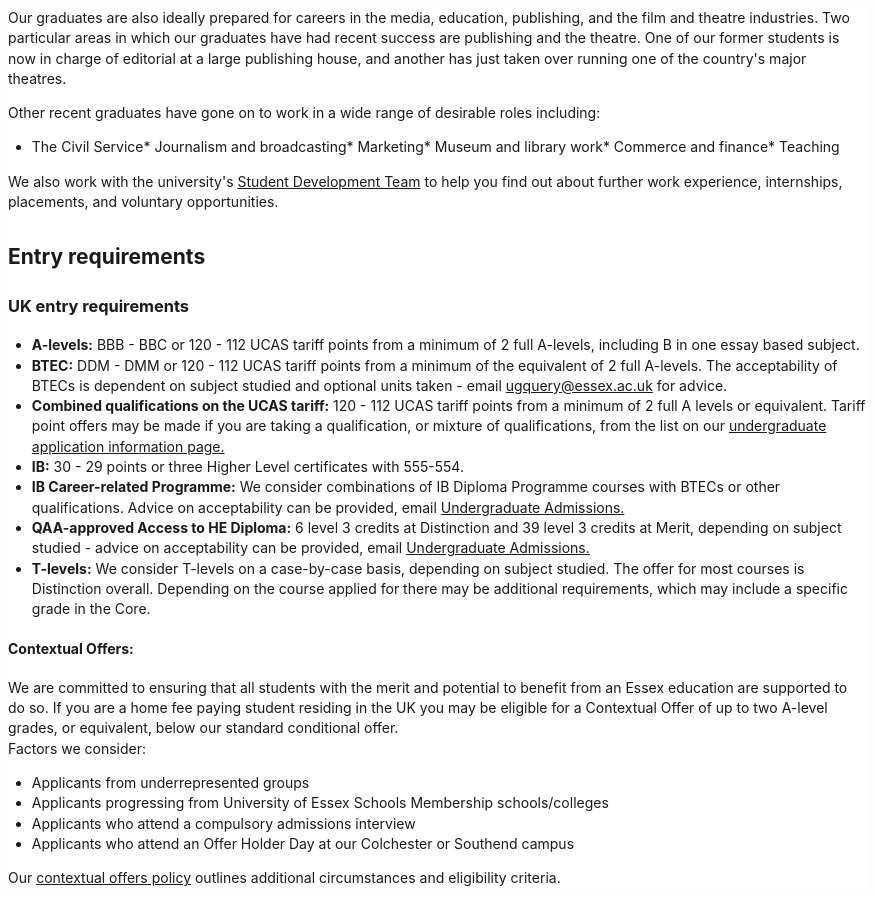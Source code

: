 Our graduates are also ideally prepared for careers in the media, education, publishing, and the film and theatre industries. Two particular areas in which our graduates have had recent success are publishing and the theatre. One of our former students is now in charge of editorial at a large publishing house, and another has just taken over running one of the country's major theatres.

Other recent graduates have gone on to work in a wide range of desirable roles including:

* The Civil Service* Journalism and broadcasting* Marketing* Museum and library work* Commerce and finance* Teaching

We also work with the university's  [Student Development Team](http://www.essex.ac.uk/careers) to help you find out about further work experience, internships, placements, and voluntary opportunities.

## Entry requirements

### UK entry requirements

* **A-levels:** BBB - BBC or 120 - 112 UCAS tariff points from a minimum of 2 full A-levels, including B in one essay based subject.
* **BTEC:** DDM - DMM or 120 - 112 UCAS tariff points from a minimum of the equivalent of 2 full A-levels. The acceptability of BTECs is dependent on subject studied and optional units taken - email [ugquery@essex.ac.uk](mailto:ugquery@essex.ac.uk) for advice.
* **Combined qualifications on the UCAS tariff:** 120 - 112 UCAS tariff points from a minimum of 2 full A levels or equivalent. Tariff point offers may be made if you are taking a qualification, or mixture of qualifications, from the list on our [undergraduate application information page.](https://www.essex.ac.uk/undergraduate/applying-to-essex#other-qualifications-we-consider)
* **IB:** 30 - 29 points or three Higher Level certificates with 555-554.
* **IB Career-related Programme:** We consider combinations of IB Diploma Programme courses with BTECs or other qualifications. Advice on acceptability can be provided, email [Undergraduate Admissions.](mailto:ugquery@essex.ac.uk)
* **QAA-approved Access to HE Diploma:** 6 level 3 credits at Distinction and 39 level 3 credits at Merit, depending on subject studied - advice on acceptability can be provided, email [Undergraduate Admissions.](mailto:ugquery@essex.ac.uk)
* **T-levels:** We consider T-levels on a case-by-case basis, depending on subject studied. The offer for most courses is Distinction overall. Depending on the course applied for there may be additional requirements, which may include a specific grade in the Core.

#### Contextual Offers:

We are committed to ensuring that all students with the merit and potential to benefit from an Essex education are supported to do so. If you are a home fee paying student residing in the UK you may be eligible for a Contextual Offer of up to two A-level grades, or equivalent, below our standard conditional offer.   
 Factors we consider:

* Applicants from underrepresented groups
* Applicants progressing from University of Essex Schools Membership schools/colleges
* Applicants who attend a compulsory admissions interview
* Applicants who attend an Offer Holder Day at our Colchester or Southend campus

Our [contextual offers policy](https://www.essex.ac.uk/-/media/documents/admissions/contextual-offers-policy.pdf) outlines additional circumstances and eligibility criteria.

* WORK TO COMPLETE
All records should be output exactly, with the pictures left out.

* EXERCISE ANSWER
Source code

: Our graduates are also ideally prepared for careers in the media, education, publishing, and the film and theatre industries. Two particular areas in which our graduates have had recent success are publishing and the theatre. One of our former students is now in charge of editorial at a large publishing house, and another has just taken over running one of the country's major theatres.

Other recent graduates have gone on to work in a wide range of desirable roles including:

* The Civil Service* Journalism and broadcasting* Marketing* Museum and library work* Commerce and finance* Teaching

We also work with the university's  [Student Development Team](http://www.essex.ac.uk/careers) to help you find out about further work experience, internships, placements, and voluntary opportunities.

## Entry requirements

### UK entry requirements

* **A-levels:** BBB - BBC or 120 - 112 UCAS tariff points from a minimum of 2 full A-levels, including B in one essay based subject.
* **BTEC:** DDM - DMM or 120 - 112 UCAS tariff points from a minimum of the equivalent of 2 full A-levels. The acceptability of BTECs is dependent on subject studied and optional units taken - email [ugquery@essex.ac.uk](mailto:ugquery@essex.ac.uk) for advice.
* **Combined qualifications on the UCAS tariff:** 120 - 112 UCAS tariff points from a minimum of 2 full A levels or equivalent. Tariff point offers may be made if you are taking a qualification, or mixture of qualifications, from the list on our [undergraduate application information page.](https://www.essex.ac.uk/undergraduate/applying-to-essex#other-qualifications-we-consider)
* **IB:** 30 - 29 points or three Higher Level certificates with 555-554.
* **IB Career-related Programme:** We consider combinations of IB Diploma Programme courses with BTECs or other qualifications. Advice on acceptability can be provided, email [Undergraduate Admissions.](mailto:ugquery@essex.ac.uk)
* **QAA-approved Access to HE Diploma:** 6 level 3 credits at Distinction and 39 level 3 credits at Merit, depending on subject studied - advice on acceptability can be provided, email [Undergraduate Admissions.](mailto:ugquery@essex.ac.uk)
* **T-levels:** We consider T-levels on a case-by-case basis, depending on subject studied. The offer for most courses is Distinction overall. Depending on the course applied for there may be additional requirements, which may include a specific grade in the Core.

#### Contextual Offers:

We are committed to ensuring that all students with the merit and potential to benefit from an Essex education are supported to do so. If you are a home fee paying student residing in the UK you may be eligible for a Contextual Offer of up to two A-level grades, or equivalent, below our standard conditional offer.   
 Factors we consider:

* Applicants from underrepresented groups
* Applicants progressing from University of Essex Schools Membership schools/colleges
* Applicants who attend a compulsory admissions interview
* Applicants who attend an Offer Holder Day at our Colchester or Southend campus

Our [contextual offers policy](https://www.essex.ac.uk/-/media/documents/admissions/contextual-offers-policy.pdf) outlines additional circumstances and eligibility criteria.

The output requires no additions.